I'm noticing a new trend in the social network: deactivation. What I find most interesting are the reasons behind some of these deactivations. Among them, people deactivating when their emotional reaction to the real and virtual worlds overlap.

It may suck when a friend flakes on you but that's where it ends in the real world. Now with Twitter, Facebook, Foursquare and others you also get to find out what they're really doing instead of coming to your party. And that's gotta hurt. So much that you may start to wonder - why am I even on this network? So you just delete your profile rather than deal with it or respond. I'm sure there are plenty of other reasons but these are the 3 most recent examples I've heard:

  1. You have a falling out with a friend at a party - but you're still friends on FaceBook. You may no longer be interested in hanging out anymore but deleting them from FaceBook? That's kind of harsh. Then you're feed gets updated with all the good times they're having with your other friends - they all went to a barbecue and you weren't invited. This turns in to days and weeks, maybe a month and before long you are just so flippin' sick of reading how wonderful their life is and how oh-so-wonderful the ski trip everyone went on was.
  2. A friend calls to tell you they're sorry but can't make it to your kids birthday party because they're sick or stuck with a ton of work over the weekend. The next day you notice they uploaded pictures on FaceBook - pictures from some other party or a day at the beach.

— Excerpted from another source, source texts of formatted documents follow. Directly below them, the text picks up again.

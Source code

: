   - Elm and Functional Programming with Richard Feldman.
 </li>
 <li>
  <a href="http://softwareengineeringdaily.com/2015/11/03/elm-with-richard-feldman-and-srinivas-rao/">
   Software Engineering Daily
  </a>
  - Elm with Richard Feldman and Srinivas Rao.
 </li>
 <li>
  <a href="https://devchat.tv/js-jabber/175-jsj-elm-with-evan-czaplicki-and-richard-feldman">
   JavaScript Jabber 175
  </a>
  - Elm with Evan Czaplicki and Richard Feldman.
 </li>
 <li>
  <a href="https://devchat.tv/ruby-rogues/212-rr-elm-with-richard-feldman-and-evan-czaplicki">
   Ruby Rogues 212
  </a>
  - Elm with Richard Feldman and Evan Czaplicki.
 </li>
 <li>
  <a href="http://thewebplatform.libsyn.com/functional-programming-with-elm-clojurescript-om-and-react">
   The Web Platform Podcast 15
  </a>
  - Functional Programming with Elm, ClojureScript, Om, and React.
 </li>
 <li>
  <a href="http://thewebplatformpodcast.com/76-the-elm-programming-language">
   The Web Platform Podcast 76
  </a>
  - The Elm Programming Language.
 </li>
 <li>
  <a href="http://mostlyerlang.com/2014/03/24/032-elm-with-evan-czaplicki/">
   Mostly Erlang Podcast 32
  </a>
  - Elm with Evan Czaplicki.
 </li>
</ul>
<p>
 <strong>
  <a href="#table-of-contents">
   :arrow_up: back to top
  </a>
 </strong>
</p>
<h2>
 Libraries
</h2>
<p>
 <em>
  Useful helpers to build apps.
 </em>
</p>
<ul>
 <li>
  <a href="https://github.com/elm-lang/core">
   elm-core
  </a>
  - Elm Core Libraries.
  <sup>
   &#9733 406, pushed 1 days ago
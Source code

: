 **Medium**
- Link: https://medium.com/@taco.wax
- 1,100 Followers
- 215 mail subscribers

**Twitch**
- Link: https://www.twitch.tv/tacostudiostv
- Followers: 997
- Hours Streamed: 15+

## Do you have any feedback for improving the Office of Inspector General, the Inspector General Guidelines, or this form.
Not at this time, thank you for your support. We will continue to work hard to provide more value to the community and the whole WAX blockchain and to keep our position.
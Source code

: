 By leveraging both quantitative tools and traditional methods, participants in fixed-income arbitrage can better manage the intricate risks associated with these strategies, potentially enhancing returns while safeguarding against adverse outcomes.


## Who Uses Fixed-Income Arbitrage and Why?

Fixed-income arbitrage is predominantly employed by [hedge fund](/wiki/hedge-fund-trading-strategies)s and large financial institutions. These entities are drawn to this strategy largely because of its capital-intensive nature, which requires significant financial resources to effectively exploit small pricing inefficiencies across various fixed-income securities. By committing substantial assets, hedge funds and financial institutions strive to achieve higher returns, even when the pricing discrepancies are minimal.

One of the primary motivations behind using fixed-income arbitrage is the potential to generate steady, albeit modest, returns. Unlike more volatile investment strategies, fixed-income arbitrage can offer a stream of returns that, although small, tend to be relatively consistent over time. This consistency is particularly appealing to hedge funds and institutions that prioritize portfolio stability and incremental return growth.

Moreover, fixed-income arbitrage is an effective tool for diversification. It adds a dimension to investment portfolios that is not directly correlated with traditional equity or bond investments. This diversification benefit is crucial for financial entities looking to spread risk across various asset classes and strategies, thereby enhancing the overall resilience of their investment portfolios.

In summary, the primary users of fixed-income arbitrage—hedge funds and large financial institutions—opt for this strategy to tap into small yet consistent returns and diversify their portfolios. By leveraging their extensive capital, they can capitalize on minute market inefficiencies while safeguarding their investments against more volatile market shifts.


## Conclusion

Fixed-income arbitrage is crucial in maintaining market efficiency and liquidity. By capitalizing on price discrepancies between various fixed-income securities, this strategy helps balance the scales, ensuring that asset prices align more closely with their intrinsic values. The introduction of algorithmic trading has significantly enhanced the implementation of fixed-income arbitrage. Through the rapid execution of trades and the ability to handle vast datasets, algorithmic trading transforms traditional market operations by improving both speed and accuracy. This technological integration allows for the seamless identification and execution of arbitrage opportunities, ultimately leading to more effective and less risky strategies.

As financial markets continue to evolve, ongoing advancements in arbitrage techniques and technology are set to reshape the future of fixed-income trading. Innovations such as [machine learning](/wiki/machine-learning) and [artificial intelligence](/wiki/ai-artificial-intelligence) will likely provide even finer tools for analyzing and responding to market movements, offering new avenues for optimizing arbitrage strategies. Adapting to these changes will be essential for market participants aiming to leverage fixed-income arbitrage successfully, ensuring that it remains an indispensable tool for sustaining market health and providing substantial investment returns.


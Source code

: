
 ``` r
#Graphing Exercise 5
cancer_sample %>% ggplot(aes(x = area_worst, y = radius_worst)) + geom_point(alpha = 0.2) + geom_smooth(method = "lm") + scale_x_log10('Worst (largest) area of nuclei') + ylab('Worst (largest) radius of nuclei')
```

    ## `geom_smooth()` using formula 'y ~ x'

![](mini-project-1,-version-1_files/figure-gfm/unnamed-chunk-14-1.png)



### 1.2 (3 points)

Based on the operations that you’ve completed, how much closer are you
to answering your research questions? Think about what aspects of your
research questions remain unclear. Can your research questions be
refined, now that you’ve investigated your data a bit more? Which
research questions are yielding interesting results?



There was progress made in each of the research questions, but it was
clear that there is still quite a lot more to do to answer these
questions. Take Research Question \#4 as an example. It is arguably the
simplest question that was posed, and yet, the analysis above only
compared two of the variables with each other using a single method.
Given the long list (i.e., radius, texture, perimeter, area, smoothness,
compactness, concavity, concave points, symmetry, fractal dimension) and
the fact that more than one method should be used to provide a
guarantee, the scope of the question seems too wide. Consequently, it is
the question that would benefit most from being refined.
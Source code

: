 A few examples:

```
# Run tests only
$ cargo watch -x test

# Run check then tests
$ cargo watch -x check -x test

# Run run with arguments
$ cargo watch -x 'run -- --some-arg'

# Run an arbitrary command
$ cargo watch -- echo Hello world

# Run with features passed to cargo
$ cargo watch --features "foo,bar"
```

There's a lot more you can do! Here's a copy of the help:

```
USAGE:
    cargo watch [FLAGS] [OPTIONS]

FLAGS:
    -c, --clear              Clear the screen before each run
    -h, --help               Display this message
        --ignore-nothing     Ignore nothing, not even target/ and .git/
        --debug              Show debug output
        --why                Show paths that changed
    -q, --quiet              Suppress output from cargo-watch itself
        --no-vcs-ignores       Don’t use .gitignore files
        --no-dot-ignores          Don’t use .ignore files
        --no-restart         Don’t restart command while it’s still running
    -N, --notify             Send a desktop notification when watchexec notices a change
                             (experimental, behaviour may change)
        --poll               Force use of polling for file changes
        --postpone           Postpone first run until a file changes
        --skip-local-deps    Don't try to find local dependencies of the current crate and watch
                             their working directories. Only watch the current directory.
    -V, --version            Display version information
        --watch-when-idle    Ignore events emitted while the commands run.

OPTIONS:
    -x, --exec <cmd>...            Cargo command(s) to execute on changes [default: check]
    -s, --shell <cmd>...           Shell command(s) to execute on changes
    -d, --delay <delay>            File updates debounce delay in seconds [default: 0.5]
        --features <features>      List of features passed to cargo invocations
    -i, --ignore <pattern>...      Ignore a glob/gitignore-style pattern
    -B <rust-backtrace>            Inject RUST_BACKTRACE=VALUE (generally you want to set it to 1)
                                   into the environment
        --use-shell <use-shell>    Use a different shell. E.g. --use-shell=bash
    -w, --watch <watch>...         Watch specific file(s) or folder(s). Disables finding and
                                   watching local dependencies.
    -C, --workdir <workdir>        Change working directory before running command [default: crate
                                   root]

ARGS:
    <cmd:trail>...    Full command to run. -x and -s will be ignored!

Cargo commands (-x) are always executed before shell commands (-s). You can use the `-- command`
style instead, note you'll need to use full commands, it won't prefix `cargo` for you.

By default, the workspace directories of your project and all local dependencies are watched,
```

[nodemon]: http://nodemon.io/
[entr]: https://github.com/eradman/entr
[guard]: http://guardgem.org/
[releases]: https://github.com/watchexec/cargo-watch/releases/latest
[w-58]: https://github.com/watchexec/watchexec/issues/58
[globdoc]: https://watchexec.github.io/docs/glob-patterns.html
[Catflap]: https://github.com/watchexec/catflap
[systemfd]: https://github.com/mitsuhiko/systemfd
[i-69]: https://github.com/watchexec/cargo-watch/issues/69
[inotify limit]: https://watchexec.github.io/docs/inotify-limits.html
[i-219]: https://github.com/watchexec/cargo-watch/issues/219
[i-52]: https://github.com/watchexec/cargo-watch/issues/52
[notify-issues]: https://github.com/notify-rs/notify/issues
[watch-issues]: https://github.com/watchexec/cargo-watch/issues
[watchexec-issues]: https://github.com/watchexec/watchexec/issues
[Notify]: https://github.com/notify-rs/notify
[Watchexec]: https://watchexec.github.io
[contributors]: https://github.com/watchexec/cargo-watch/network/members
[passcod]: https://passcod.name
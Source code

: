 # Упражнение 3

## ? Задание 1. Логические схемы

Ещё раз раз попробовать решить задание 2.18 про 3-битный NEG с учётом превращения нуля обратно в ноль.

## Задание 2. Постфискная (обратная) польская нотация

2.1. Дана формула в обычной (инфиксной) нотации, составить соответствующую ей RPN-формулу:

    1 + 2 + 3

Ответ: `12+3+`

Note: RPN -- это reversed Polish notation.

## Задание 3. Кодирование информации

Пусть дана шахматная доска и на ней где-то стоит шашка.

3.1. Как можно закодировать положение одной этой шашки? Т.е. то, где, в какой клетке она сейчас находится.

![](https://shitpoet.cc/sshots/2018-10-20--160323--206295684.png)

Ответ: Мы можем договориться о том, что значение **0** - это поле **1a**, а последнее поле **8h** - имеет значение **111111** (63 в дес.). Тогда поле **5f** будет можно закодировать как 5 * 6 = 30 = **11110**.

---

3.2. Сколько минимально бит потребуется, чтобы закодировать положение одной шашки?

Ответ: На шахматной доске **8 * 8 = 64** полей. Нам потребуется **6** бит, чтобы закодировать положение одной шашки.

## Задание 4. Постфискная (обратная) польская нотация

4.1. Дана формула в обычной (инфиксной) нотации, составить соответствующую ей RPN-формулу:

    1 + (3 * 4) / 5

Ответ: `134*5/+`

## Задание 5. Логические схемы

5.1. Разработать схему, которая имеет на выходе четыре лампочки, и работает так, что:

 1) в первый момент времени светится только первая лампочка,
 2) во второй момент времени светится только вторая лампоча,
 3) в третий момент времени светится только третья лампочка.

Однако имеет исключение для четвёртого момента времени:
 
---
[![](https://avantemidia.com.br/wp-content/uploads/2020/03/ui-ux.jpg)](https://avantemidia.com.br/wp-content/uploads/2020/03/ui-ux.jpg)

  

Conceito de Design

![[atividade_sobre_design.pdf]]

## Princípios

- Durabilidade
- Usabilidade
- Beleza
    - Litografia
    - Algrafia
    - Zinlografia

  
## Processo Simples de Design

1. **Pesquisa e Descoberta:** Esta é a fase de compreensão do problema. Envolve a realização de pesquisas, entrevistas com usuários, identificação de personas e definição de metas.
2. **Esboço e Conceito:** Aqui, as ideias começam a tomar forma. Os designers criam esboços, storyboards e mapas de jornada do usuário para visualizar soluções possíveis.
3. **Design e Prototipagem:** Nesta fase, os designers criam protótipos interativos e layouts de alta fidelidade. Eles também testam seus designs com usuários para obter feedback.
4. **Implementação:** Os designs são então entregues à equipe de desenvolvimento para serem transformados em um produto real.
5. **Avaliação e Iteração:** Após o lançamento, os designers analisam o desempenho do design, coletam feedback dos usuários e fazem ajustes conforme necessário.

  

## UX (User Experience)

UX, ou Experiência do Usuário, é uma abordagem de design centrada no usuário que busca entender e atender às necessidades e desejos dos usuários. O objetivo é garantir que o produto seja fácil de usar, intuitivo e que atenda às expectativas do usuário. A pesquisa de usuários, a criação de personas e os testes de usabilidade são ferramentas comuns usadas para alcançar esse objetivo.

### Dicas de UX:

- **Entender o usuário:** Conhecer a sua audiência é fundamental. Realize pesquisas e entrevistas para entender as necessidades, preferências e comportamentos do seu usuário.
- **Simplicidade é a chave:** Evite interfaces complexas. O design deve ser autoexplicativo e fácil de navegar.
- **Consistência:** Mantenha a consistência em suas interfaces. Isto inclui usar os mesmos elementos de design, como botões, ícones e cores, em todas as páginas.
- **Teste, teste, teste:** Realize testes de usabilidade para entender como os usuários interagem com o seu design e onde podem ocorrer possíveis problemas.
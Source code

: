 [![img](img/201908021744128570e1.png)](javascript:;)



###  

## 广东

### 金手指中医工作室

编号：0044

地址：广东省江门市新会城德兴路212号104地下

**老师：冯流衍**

You're thoroughly offended - I thought we were friends?
  3. A friend you thought was intelligent gets in to a flame-war on your status update. They're not even responding to you but to someone else's comment on your post. What's worse is you completely disagree with what they're saying and are embarrassed to be associated with them in this context.You don't want to stir up trouble or ruin a friendship over some FaceBook postings but the experience has left you unhinged.

 

There are ways to handle this other than deactivating your account (grouping, filtering, hiding, etc.) but for the purpose of this post I'm more interested in the 'why'.

As the social web evolves and people begin to understand the etiquette (much the same as they now understand say, how spam works) there will be a lot more thought put in to how people interact with one other in cyberspace. I believe the networks themselves will begin to respond to the needs of these types of situations as well (for instance FaceBook has modified the friend request option from "Ignore" to "Not Now") and in time it will be much easier to cope with real-life emotions from virtual hurt feelings. For now, be true to your friends - both online and off.